Scheduling web push notifications

You can create scheduled notifications that will be sent at a given time in the future. This feature is available both using the dashboard and the API.

Scheduling the notification delivery from dashboard

Time zone

You can set your local time for the dashboard from the account settings (default is UTC).

The API always uses UTC or the time zone explicitly provided within a date.

Date and time format

If you use a modern browser like Chrome you will see an handy date/time picker. Otherwise you need to use the following format for the time: YYYY-MM-DDTHH:MM (e.g. 2016-07-25T10:09).

If you use the API, you must use ISO 8601: YYYY-MM-DDTHH:MM:SS.000Z (e.g. 2016-07-25T10:09:00.000Z).

Time limits

You can schedule notifications at most for the next 5 days (i.e. 120 hours).

Targeting

Pushpad uses lazy evaluation for the targeting options (e.g. user IDs, tags). That means that when you create a scheduled notification, the recipients are evaluated when the notification is actually sent and not when you create the notification.

For example, suppose that you have two users called "user1" and "user2" with the tag "tag1". Then you create a scheduled notification and you configure it to reach all the subscriptions that have "tag1". While the notification is scheduled, the "user2" removes its subscription and a new user "user3" creates a new subscription with "tag1". Finally the notification is sent: the recipients will be "user1" and "user3".

Billing

Notifications are charged when the notification is actually sent, not when you schedule it. For that reason you must always make sure to have enough credit, otherwise some notifications might be cancelled.

Alternatives

Although you can use scheduled notifications from the API, you should also consider the following alternatives. They have some advantages: for example you never need to cancel notifications and you don't have the time limit of 5 days.

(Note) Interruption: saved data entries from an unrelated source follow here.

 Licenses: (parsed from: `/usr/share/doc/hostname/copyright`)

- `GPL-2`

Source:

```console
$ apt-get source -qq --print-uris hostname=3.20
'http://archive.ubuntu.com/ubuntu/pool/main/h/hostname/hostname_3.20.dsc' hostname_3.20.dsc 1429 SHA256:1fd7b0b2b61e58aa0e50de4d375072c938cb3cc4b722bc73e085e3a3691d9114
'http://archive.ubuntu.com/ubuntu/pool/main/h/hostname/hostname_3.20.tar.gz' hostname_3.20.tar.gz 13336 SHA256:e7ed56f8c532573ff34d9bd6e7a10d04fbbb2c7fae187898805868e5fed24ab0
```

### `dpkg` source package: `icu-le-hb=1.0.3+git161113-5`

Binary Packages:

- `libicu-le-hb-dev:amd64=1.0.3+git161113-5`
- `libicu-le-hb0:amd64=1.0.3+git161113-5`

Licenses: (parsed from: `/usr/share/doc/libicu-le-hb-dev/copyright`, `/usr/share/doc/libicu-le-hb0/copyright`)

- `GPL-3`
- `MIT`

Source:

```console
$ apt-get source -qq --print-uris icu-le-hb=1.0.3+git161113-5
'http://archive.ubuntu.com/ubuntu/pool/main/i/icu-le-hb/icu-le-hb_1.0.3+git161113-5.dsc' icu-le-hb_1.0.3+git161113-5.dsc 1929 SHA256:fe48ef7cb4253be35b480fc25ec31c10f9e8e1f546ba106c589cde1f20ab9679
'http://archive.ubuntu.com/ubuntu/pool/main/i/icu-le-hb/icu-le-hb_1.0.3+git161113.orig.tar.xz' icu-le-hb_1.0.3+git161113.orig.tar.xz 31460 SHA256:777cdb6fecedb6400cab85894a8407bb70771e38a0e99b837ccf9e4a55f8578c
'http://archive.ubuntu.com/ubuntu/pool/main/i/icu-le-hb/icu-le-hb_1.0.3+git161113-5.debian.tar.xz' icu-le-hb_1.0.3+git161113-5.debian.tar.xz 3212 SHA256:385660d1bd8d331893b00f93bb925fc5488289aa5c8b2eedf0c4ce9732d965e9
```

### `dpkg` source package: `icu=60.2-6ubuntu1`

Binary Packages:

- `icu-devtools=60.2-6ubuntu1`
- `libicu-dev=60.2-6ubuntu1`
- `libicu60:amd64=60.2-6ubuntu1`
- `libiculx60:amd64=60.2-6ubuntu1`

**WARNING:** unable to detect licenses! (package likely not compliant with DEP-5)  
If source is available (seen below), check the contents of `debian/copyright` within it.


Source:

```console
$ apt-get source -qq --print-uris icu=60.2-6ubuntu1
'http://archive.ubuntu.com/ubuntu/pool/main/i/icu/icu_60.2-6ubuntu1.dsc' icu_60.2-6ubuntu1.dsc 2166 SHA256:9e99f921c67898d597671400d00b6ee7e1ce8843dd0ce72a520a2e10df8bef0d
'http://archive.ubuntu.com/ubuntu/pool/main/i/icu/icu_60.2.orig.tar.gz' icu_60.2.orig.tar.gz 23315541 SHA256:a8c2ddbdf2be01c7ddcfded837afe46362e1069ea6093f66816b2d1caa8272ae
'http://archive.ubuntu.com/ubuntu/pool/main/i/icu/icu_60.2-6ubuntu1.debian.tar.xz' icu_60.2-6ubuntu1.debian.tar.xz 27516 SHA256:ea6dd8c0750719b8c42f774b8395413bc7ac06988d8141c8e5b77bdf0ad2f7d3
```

In some cases you can find an event nearer to the moment when you send the notification. For example, suppose that you have a booking website and that you want to collect feedback from the users. Instead of scheduling a notification when they book the apartment, you may send an immediate notification when they actually perform the check-out.

You can use a background worker, like Sidekiq for Ruby, that supports future jobs. When you need to send a future notification you can schedule a job in the future and that job will trigger an immediate notification on Pushpad when it will be executed.

Another alternative is to use cron jobs to send notifications. For example, if you want to send a notification to all your users after 15 days from their sign up, then you can use a daily cron job that queries your database to find the users who have registered 15 days ago. Then it simply sends an immediate notification to those users. See also this blog post.

Cancelling scheduled notifications

While a notification is scheduled, you can cancel it.

From the Pushpad dashboard go to your project, then click Notifications and open the notification. Near the Send at you will see a Cancel button.

You can also cancel notifications programmatically using the REST API: see DELETE /notifications/NOTIFICATION_ID/cancel.

Note that notifications may also be cancelled by Pushpad if you exceed your usage quota.